Sum frequency generation (SFG) is a second order nonlinear
optical process in which a tunable infrared beam is mixed
with a visible beam to general an output at the sum
frequency, it has surface specificity because the process
is electric-dipole forbidden in centrosymmetric bulk, but
allowed at an interface where the inversion symmetry is
necessarily broken. This newly developed vibrational
spectroscopy is a very powerful tool that has great impact
on electrochemistry where interface is the centerpiece. It
provides absolute spectra (unlike EC-IRAS, which needs
modulation or difference techniques to extract surface
signal) for various kinds of interfaces (unlike EC-Raman,
generally limited to roughened coinage metal surfaces)
The SFG in the MRL Laser Facility consists of a flashlamp
pumped Nd:YAG laser mode-locked with a non-linear mirror.
This pump laser is adequate for synchronously pumping a
picosecond LiNbO3 or an AgGaS2 optical parametric
oscillator (OPO) to provide infrared pulses tunable from
2.5 to 9 µm in one single conversion step. By using a
synchronously pumped KTP OPO followed by a different
frequency generation (DFG) in CdSe, the tunability of the
infrared beam can be extended to the range of 9 to 20 µm.

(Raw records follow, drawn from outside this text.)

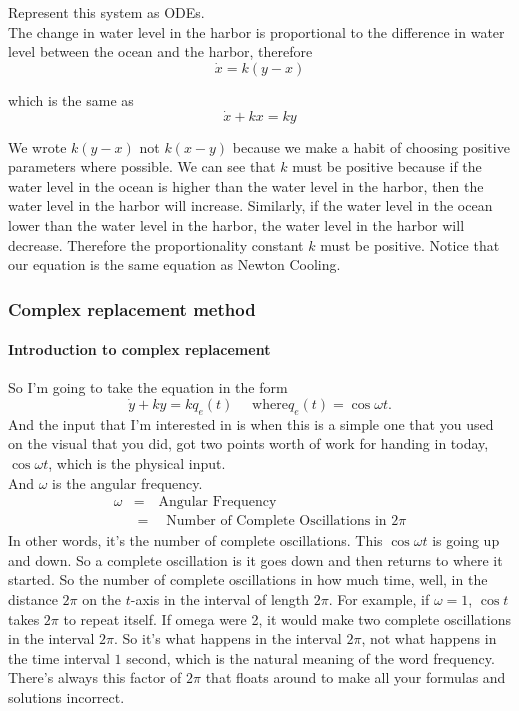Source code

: Represent this system as ODEs.\\

The change in water level in the harbor is proportional to the difference in water level between the ocean
and the harbor, therefore
\begin{equation*}
  \dot{x} = k(y - x)
\end{equation*}

which is the same as
\begin{equation*}
  \dot{x} + kx = ky 
\end{equation*}

We wrote $k(y−x)$ not $k(x−y)$ because we make a habit of choosing positive parameters where possible.
We can see that $k$ must be positive because
if the water level in the ocean is higher than the water level in the harbor,
then the water level in the harbor will increase.
Similarly, if the water level in the ocean lower than the water level in the harbor,
the water level in the harbor will decrease.
Therefore the proportionality constant $k$ must be positive.
Notice that our equation is the same equation as Newton Cooling.
\clearpage
\subsubsection{Complex replacement method}

\paragraph{Introduction to complex replacement}
So I'm going to take the equation in the form
\begin{equation*}
  \dot{y} + ky = kq _e (t) \quad \text{ where} q _e(t) = \cos \omega t. 
\end{equation*}
And the input that I'm interested in is when this
is a simple one that you used on the visual that you did,
got two points worth of work for handing in today, $\cos \omega t$,
which is the physical input. \\

And $\omega$ is the angular frequency.
\begin{align*}
  \omega &= \quad \text{Angular Frequency} \\
         &= \quad \text{Number of Complete Oscillations in } 2 \pi
\end{align*}
In other words, it's the number of complete oscillations.
This $\cos \omega t$ is going up and down.
So a complete oscillation is it goes down and then returns to where it started.
So the number of complete oscillations in how much time, well, in the distance $2 \pi$
on the $t$-axis in the interval of length $2 \pi$.
For example, if $\omega = 1$, $\cos t$ takes $2 \pi$ to repeat itself.
If omega were 2, it would make two complete oscillations in the interval $2 \pi$.
So it's what happens in the interval $2 \pi$, not what happens in the time interval $1$ second,
which is the natural meaning of the word frequency.
There's always this factor of $2 \pi$ that floats around to make all your formulas
and solutions incorrect.\\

SFG is opening up new research fields in our research
group. Currently we use in-situ SFG to study bi-metallic
catalysts, focusing on platinum surface decorated by other
metals. Typical example is Pt(111) decorated by
spontaneously deposited Ru, as Pt and Ru are supposed to be
the best combination for methanol oxidation. We have used
CO as a molecule probe to study this surface and
preliminary results have been obtained. CO adsorbed on both
Pt domains and Ru domains from the same surface are clearly
identified.